Throughout the film, the women are interviewed as a group as well as on their own. In interviews with one of the prisoners, Mukawamariya Immaculée, and her son Jerome, we witness the generational tensions between those who participated in the genocide and those who may have witnessed directly or have heard about their parent’s actions. Throughout the film, the camera and the filmmakers (whom Immaculée refers to as “these people”) become vehicles for the mother and son to send each other messages: Immaculée asks her son to consider forgiving her, Jerome implores his mother to be honest. While never in the same room together, voiceovers from one are played over footage of the other staring into the camera or at their feet, listening.
The footage in the prison is surreal-shots of the women laughing, praying, and farming outside are interspersed with detailed descriptions of horrific violence.
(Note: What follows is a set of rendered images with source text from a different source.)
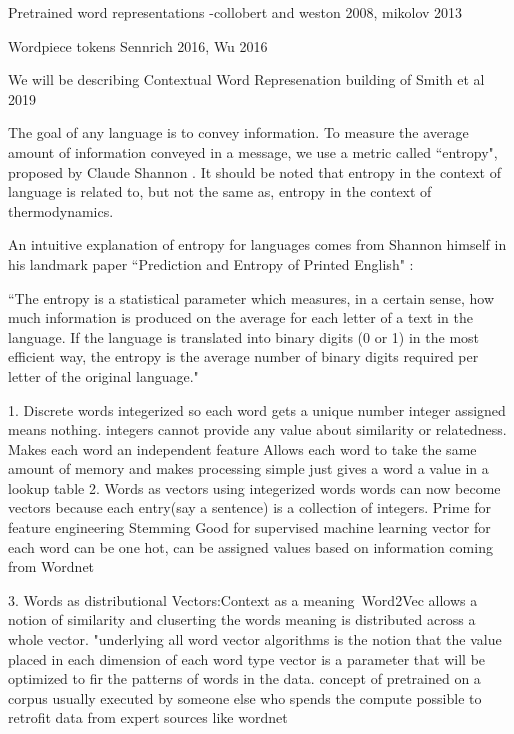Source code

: \documentclass [11pt, proquest] {uwthesis}[2020/08/20]
\begin{document}
Pretrained word representations
-collobert and weston 2008, mikolov 2013

Wordpiece tokens Sennrich 2016, Wu 2016

We will be describing Contextual Word Represenation building of Smith et al 2019 \cite{Smith2019ContextualWR} 



The goal of any language is to convey information. To measure the average amount of information conveyed in a message, we use a metric called “entropy", proposed by Claude Shannon . It should be noted that entropy in the context of language is related to, but not the same as, entropy in the context of thermodynamics.


An intuitive explanation of entropy for languages comes from Shannon himself in his landmark paper “Prediction and Entropy of Printed English" :

“The entropy is a statistical parameter which measures, in a certain sense, how much information is produced on the average for each letter of a text in the language. If the language is translated into binary digits (0 or 1) in the most efficient way, the entropy is the average number of binary digits required per letter of the original language."


1. Discrete words
    integerized so each word gets a unique number
    integer assigned means nothing. integers cannot provide any value about similarity or relatedness. Makes each word an independent feature
    Allows each word to take the same amount of memory and makes processing simple
    just gives a word a value in a lookup table
2. Words as vectors
    using integerized words words can now become vectors because each entry(say a sentence) is a collection of integers. 
    Prime for feature engineering
    Stemming 
    Good for supervised machine learning 
    vector for each word can be one hot, can be assigned values based on information coming from Wordnet

3. Words as distributional Vectors:Context as a meaning\
    Word2Vec
    allows a notion of similarity and cluserting
    the words meaning is distributed across a whole vector. 
    "underlying all word vector algorithms is the notion that the value placed in each dimension of each word type vector is a parameter that will be optimized to fir the patterns of words in the data. 
    concept of pretrained on a corpus usually executed by someone else who spends the compute
    possible to retrofit data from expert sources like wordnet 
\end{document}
In one scene, drawing on the prison floor in white chalk, Immaculée outlines a blueprint for a parish complex and marks where people were killed and buried as she describes her actions and movements in April 1994. À Mots Couverts defies the now-common trope of the redemptive post-genocide narrative, and the end result is highly unsettling and affective. Unlike other génocidaires in the public eye (in other documentaries, government events, and memorial site exhibitions), these women are not demonstrably remorseful or apologetic for their actions. They are very frank about their support for Habyarimana’s government, the hatred and jealousy they felt as Hutu women towards Tutsi women before the genocide, and they comfortably slip into old official narratives when discussing the role of historical antagonism (either real or perceived) in sowing longstanding “hatred in their hearts.” Yet, in stressing the planned nature of the genocide and the presence of women at the highest levels of said planning, most of the interviewees argue that even though they killed people, they should not be the ones held responsible for the genocide as they did not play the biggest part—they were not organizers, and they did not incite people to kill.
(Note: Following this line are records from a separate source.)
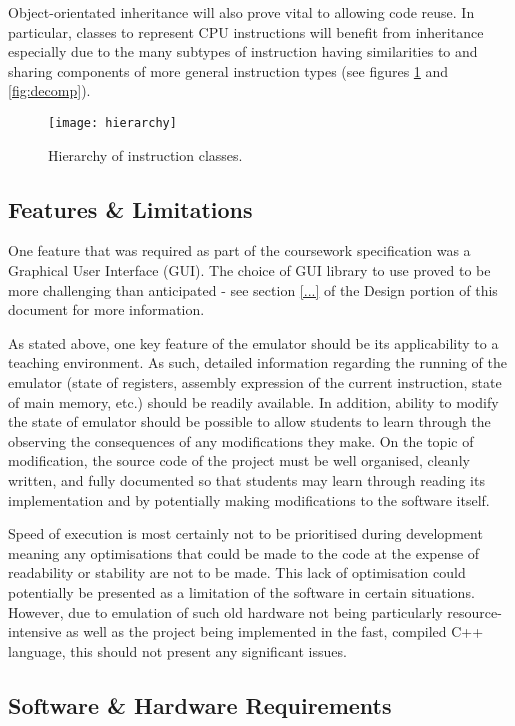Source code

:         Object-orientated inheritance will also prove vital to allowing code reuse. In particular, classes to represent CPU instructions will benefit from inheritance especially due to the many subtypes of instruction having similarities to and sharing components of more general instruction types (see figures \ref{fig:hierarchy} and \ref{fig:decomp}).

        \begin{figure}[h]
            \centering
            \texttt{[image: hierarchy]}
            \caption{Hierarchy of instruction classes.}
            \label{fig:hierarchy}
        \end{figure}

\subsection{Features \& Limitations}
    One feature that was required as part of the coursework specification was a Graphical User Interface (GUI). The choice of GUI library to use proved to be more challenging than anticipated - see section \ref{...} of the Design portion of this document for more information.

    As stated above, one key feature of the emulator should be its applicability to a teaching environment. As such, detailed information regarding the running of the emulator (state of registers, assembly expression of the current instruction, state of main memory, etc.) should be readily available. In addition, ability to modify the state of emulator should be possible to allow students to learn through the observing the consequences of any modifications they make. On the topic of modification, the source code of the project must be well organised, cleanly written, and fully documented so that students may learn through reading its implementation and by potentially making modifications to the software itself.

    Speed of execution is most certainly not to be prioritised during development meaning any optimisations that could be made to the code at the expense of readability or stability are not to be made. This lack of optimisation could potentially be presented as a limitation of the software in certain situations. However, due to emulation of such old hardware not being particularly resource-intensive as well as the project being implemented in the fast, compiled C++ language, this should not present any significant issues.

\subsection{Software \& Hardware Requirements}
Among the interviewees is Valerie Bemeriki, the infamous voice of the Hutu Power radio station, RTLM (Radio Télévision Libre Des Milles Collines). Her presence complicates this question of responsibility when the women begin discussing what motivated their actions during the genocide. Bemeriki pled guilty to planning the genocide, inciting violence, and complicity in several murders. Shifting from Kinyarwanda to French, she asks to speak to the filmmakers separately. In perhaps the most memorable and chilling portion of the film, Bemeriki asks the filmmakers directly: “When does defense become lawful? Someone wants to kill you…you are going to defend yourself, right?” Is Bemeriki simply explaining the rationale behind her actions of the past, or does she continue to believe she acted lawfully in the context of a civil war? In this remarkable piece of testimony, the filmmakers leave the question of past action and present thought open, unanswered, and painfully unresolved.
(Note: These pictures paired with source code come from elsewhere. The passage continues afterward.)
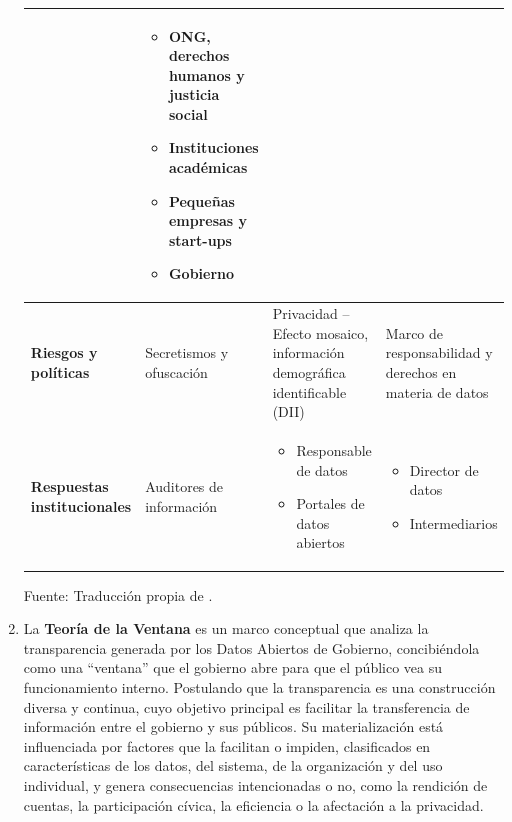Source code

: \begin{enumerate}
\begin{table}[ht]
{\begin{tabular}{|p{3cm}|p{4cm}|p{4cm}|p{5cm}|}
				& 
				\begin{itemize}
					\item ONG, derechos humanos y justicia social
					\item Instituciones académicas
					\item Pequeñas empresas y start-ups
					\item Gobierno
				\end{itemize} \\
				\hline
				\textbf{Riesgos y políticas} & Secretismos y ofuscación & Privacidad -- Efecto mosaico, información demográfica identificable (DII) & Marco de responsabilidad y derechos en materia de datos \\
				\hline
				\textbf{Respuestas institucionales} & Auditores de información & 
				\begin{itemize}
					\item Responsable de datos
					\item Portales de datos abiertos
				\end{itemize}
				& 
				\begin{itemize}
					\item Director de datos
					\item Intermediarios
				\end{itemize} \\
				\hline
			\end{tabular}
		}
		\vspace{0.5em}
		
		\footnotesize Fuente: Traducción propia de \cite{verhulst2020}. \\
	\end{table}

	\item La \textbf{Teoría de la Ventana} \label{def6} \citep{Matheus03052020} es un marco conceptual que analiza la transparencia generada por los Datos Abiertos de Gobierno, concibiéndola como una ``ventana'' que el gobierno abre para que el público vea su funcionamiento interno. Postulando que la transparencia es una construcción diversa y continua, cuyo objetivo principal es facilitar la transferencia de información entre el gobierno y sus públicos. Su materialización está influenciada por factores que la facilitan o impiden, clasificados en características de los datos, del sistema, de la organización y del uso individual, y genera consecuencias intencionadas o no, como la rendición de cuentas, la participación cívica, la eficiencia o la afectación a la privacidad. \\
	

\end{enumerate}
À Mots Couverts is not a story of redemption, nor is it one of forgiveness. The lack of overt filmmaker intervention and refusal to pursue a single narrative makes the film both refreshingly honest and uncomfortable. In delving into deeper questions of perpetrator motivations and desires rather than simply their actions, we see cracks in the current Rwandan state’s emphasis on reeducation, reconciliation, and national unity. À Mots Couverts shows women unhappy with their present circumstances but not necessarily repentant or remorseful for past actions. Filled with electrifying testimony and near-unprecedented access, this documentary is essential viewing for those interested in how we understand guilt and forgiveness in the face of extreme violence.